INSTRUCTIONS FOR THE TASK → Transcribe word for word the section of the records below that opens with the line containing "for more options." and closes with the line containing "Considérons une personne"; drop every picture.
----- AVAILABLE DATA
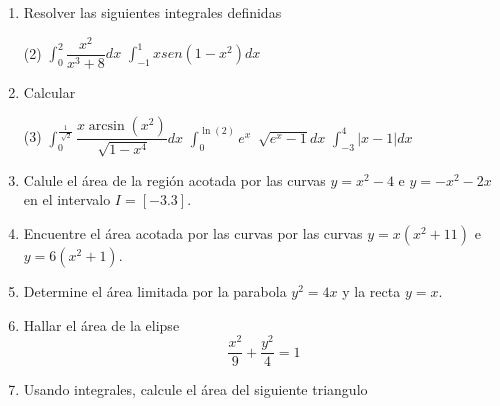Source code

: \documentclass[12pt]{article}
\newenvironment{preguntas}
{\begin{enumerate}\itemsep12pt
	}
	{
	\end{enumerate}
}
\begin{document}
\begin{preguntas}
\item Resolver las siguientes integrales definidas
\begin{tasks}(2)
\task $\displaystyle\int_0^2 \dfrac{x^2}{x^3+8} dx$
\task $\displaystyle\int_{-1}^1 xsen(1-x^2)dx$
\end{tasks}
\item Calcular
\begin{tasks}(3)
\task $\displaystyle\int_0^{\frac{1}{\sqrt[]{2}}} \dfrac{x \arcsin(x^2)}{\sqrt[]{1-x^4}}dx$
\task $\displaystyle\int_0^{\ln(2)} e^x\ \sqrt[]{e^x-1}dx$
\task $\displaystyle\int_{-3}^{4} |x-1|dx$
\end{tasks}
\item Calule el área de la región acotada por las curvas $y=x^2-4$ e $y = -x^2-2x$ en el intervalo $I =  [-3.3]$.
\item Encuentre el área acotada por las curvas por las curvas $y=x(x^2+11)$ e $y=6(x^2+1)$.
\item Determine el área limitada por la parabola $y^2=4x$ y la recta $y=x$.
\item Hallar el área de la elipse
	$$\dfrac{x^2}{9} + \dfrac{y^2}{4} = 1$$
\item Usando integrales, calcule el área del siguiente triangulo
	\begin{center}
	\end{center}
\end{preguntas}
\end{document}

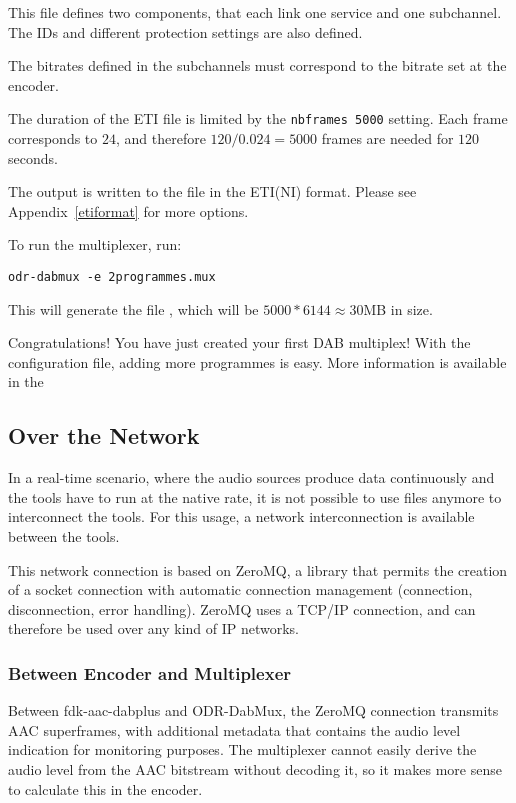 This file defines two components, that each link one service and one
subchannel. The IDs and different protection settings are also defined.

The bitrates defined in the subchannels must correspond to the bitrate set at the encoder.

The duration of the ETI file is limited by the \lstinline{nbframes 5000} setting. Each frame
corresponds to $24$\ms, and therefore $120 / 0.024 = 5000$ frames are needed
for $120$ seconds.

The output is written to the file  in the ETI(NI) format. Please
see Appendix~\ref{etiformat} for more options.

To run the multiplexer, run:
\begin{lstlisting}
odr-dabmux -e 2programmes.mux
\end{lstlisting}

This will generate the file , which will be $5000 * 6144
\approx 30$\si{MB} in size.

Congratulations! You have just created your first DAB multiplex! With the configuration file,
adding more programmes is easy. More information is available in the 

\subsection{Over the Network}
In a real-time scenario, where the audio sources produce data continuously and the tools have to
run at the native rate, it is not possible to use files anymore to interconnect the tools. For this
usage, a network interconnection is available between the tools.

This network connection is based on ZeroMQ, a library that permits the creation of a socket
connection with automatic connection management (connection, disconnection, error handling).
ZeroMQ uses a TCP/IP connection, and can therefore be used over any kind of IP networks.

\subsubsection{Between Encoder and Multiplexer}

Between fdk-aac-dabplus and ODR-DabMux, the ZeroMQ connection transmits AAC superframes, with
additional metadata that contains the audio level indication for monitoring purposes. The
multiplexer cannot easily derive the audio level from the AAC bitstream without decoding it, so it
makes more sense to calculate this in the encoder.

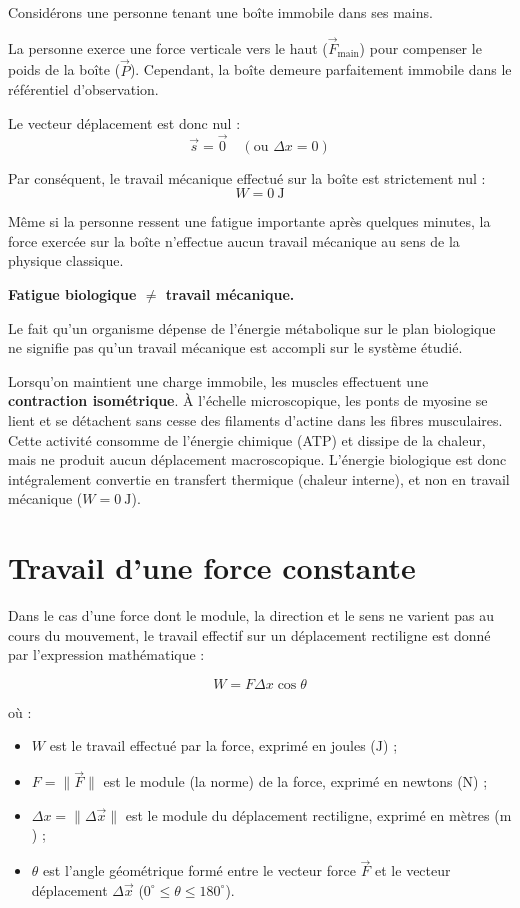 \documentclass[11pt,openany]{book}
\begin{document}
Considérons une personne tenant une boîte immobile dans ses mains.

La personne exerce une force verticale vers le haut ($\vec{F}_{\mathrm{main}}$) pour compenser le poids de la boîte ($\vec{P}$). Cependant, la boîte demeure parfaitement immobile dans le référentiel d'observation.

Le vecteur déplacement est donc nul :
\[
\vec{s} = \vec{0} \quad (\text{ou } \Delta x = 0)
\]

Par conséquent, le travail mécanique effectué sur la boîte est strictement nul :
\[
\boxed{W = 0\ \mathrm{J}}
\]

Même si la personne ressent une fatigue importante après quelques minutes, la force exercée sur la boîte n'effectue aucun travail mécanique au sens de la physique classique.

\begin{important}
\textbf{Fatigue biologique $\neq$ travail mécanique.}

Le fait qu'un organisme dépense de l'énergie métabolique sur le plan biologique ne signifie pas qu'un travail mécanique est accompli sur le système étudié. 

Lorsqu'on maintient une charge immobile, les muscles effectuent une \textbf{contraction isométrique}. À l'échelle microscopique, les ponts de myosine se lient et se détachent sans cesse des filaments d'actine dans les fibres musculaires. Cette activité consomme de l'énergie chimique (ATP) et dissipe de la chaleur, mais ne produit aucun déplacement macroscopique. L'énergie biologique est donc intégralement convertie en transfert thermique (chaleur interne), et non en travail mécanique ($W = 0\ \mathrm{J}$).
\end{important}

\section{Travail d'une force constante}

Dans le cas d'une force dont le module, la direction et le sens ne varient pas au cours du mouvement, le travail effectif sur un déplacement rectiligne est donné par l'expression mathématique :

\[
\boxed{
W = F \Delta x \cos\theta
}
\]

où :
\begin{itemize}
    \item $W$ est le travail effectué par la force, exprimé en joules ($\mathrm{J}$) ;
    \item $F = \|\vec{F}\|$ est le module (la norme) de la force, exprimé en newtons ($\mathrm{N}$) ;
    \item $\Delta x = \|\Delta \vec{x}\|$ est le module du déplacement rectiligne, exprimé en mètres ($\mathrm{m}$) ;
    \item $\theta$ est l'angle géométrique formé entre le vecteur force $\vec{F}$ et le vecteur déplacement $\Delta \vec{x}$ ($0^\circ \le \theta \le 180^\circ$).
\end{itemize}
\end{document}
----------
----- AVAILABLE DATA
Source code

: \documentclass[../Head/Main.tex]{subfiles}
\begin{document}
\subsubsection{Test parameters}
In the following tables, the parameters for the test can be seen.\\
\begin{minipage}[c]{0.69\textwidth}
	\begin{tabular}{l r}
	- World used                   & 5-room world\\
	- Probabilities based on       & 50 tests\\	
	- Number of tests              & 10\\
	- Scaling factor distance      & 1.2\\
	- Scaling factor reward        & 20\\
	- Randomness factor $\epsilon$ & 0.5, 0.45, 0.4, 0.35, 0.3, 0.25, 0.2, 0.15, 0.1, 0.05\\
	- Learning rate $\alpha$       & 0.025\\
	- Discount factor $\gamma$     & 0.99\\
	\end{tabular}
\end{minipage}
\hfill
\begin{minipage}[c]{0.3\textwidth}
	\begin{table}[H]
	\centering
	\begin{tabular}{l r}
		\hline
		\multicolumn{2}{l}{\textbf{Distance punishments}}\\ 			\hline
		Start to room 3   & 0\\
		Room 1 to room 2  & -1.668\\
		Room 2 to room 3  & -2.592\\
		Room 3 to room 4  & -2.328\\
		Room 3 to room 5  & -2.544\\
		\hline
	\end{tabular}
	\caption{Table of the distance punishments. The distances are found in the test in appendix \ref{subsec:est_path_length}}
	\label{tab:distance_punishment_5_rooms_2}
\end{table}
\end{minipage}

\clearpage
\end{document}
----------
RESULT OF THIS TASK →
see Appendix~\ref{etiformat} for more options.

To run the multiplexer, run:
\begin{lstlisting}
odr-dabmux -e 2programmes.mux
\end{lstlisting}

This will generate the file , which will be $5000 * 6144
\approx 30$\si{MB} in size.

Congratulations! You have just created your first DAB multiplex! With the configuration file,
adding more programmes is easy. More information is available in the 

\subsection{Over the Network}
In a real-time scenario, where the audio sources produce data continuously and the tools have to
run at the native rate, it is not possible to use files anymore to interconnect the tools. For this
usage, a network interconnection is available between the tools.

This network connection is based on ZeroMQ, a library that permits the creation of a socket
connection with automatic connection management (connection, disconnection, error handling).
ZeroMQ uses a TCP/IP connection, and can therefore be used over any kind of IP networks.

\subsubsection{Between Encoder and Multiplexer}

Between fdk-aac-dabplus and ODR-DabMux, the ZeroMQ connection transmits AAC superframes, with
additional metadata that contains the audio level indication for monitoring purposes. The
multiplexer cannot easily derive the audio level from the AAC bitstream without decoding it, so it
makes more sense to calculate this in the encoder.

 \documentclass[11pt,openany]{book}
\begin{document}
Considérons une personne tenant une boîte immobile dans ses mains.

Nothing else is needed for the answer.